═════ DATASET EXCERPTS

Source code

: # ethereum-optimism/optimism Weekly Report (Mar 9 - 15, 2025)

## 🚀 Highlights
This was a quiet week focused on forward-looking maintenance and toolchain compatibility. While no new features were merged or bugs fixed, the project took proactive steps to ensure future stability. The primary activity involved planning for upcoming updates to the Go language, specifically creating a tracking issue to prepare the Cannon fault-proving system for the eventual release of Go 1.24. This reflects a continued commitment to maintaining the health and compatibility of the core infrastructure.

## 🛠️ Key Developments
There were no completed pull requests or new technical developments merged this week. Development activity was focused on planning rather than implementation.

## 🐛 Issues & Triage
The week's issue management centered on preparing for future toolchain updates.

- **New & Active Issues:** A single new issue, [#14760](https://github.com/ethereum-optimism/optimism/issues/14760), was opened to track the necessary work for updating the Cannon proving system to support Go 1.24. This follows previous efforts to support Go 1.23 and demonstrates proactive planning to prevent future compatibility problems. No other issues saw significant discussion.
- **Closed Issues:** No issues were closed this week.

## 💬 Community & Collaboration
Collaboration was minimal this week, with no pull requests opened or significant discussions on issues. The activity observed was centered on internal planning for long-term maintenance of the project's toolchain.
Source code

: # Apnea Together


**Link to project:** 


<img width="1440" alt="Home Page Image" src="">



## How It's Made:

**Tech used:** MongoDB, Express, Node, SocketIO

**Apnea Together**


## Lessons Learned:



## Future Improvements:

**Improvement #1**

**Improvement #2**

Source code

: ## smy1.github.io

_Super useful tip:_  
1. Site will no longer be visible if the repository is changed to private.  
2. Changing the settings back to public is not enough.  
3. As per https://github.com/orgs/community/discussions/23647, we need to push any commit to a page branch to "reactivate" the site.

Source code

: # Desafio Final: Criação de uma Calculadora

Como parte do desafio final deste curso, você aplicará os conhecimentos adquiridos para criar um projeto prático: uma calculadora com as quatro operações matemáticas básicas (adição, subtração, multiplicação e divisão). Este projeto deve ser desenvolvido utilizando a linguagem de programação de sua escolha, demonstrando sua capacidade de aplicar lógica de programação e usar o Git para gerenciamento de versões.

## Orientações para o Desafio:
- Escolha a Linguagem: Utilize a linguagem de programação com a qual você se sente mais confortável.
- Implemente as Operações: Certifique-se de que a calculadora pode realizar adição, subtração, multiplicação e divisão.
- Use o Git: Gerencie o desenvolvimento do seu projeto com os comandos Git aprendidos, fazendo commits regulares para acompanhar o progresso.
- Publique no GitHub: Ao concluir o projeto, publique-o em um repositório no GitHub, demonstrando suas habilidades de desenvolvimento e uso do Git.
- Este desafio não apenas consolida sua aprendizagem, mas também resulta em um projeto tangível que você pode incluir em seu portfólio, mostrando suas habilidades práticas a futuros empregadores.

══════════

EXERCISE DIRECTIONS – Line by line, repeat the data exactly.

ANSWER TO THIS EXERCISE –
Source code

: # ethereum-optimism/optimism Weekly Report (Mar 9 - 15, 2025)

## 🚀 Highlights
This was a quiet week focused on forward-looking maintenance and toolchain compatibility. While no new features were merged or bugs fixed, the project took proactive steps to ensure future stability. The primary activity involved planning for upcoming updates to the Go language, specifically creating a tracking issue to prepare the Cannon fault-proving system for the eventual release of Go 1.24. This reflects a continued commitment to maintaining the health and compatibility of the core infrastructure.

## 🛠️ Key Developments
There were no completed pull requests or new technical developments merged this week. Development activity was focused on planning rather than implementation.

## 🐛 Issues & Triage
The week's issue management centered on preparing for future toolchain updates.

- **New & Active Issues:** A single new issue, [#14760](https://github.com/ethereum-optimism/optimism/issues/14760), was opened to track the necessary work for updating the Cannon proving system to support Go 1.24. This follows previous efforts to support Go 1.23 and demonstrates proactive planning to prevent future compatibility problems. No other issues saw significant discussion.
- **Closed Issues:** No issues were closed this week.

## 💬 Community & Collaboration
Collaboration was minimal this week, with no pull requests opened or significant discussions on issues. The activity observed was centered on internal planning for long-term maintenance of the project's toolchain.
Source code

: # Apnea Together


**Link to project:** 


<img width="1440" alt="Home Page Image" src="">



## How It's Made:

**Tech used:** MongoDB, Express, Node, SocketIO

**Apnea Together**


## Lessons Learned:



## Future Improvements:

**Improvement #1**

**Improvement #2**

Source code

: ## smy1.github.io

_Super useful tip:_  
1. Site will no longer be visible if the repository is changed to private.  
2. Changing the settings back to public is not enough.  
3. As per https://github.com/orgs/community/discussions/23647, we need to push any commit to a page branch to "reactivate" the site.

Source code

: # Desafio Final: Criação de uma Calculadora

Como parte do desafio final deste curso, você aplicará os conhecimentos adquiridos para criar um projeto prático: uma calculadora com as quatro operações matemáticas básicas (adição, subtração, multiplicação e divisão). Este projeto deve ser desenvolvido utilizando a linguagem de programação de sua escolha, demonstrando sua capacidade de aplicar lógica de programação e usar o Git para gerenciamento de versões.

## Orientações para o Desafio:
- Escolha a Linguagem: Utilize a linguagem de programação com a qual você se sente mais confortável.
- Implemente as Operações: Certifique-se de que a calculadora pode realizar adição, subtração, multiplicação e divisão.
- Use o Git: Gerencie o desenvolvimento do seu projeto com os comandos Git aprendidos, fazendo commits regulares para acompanhar o progresso.
- Publique no GitHub: Ao concluir o projeto, publique-o em um repositório no GitHub, demonstrando suas habilidades de desenvolvimento e uso do Git.
- Este desafio não apenas consolida sua aprendizagem, mas também resulta em um projeto tangível que você pode incluir em seu portfólio, mostrando suas habilidades práticas a futuros empregadores.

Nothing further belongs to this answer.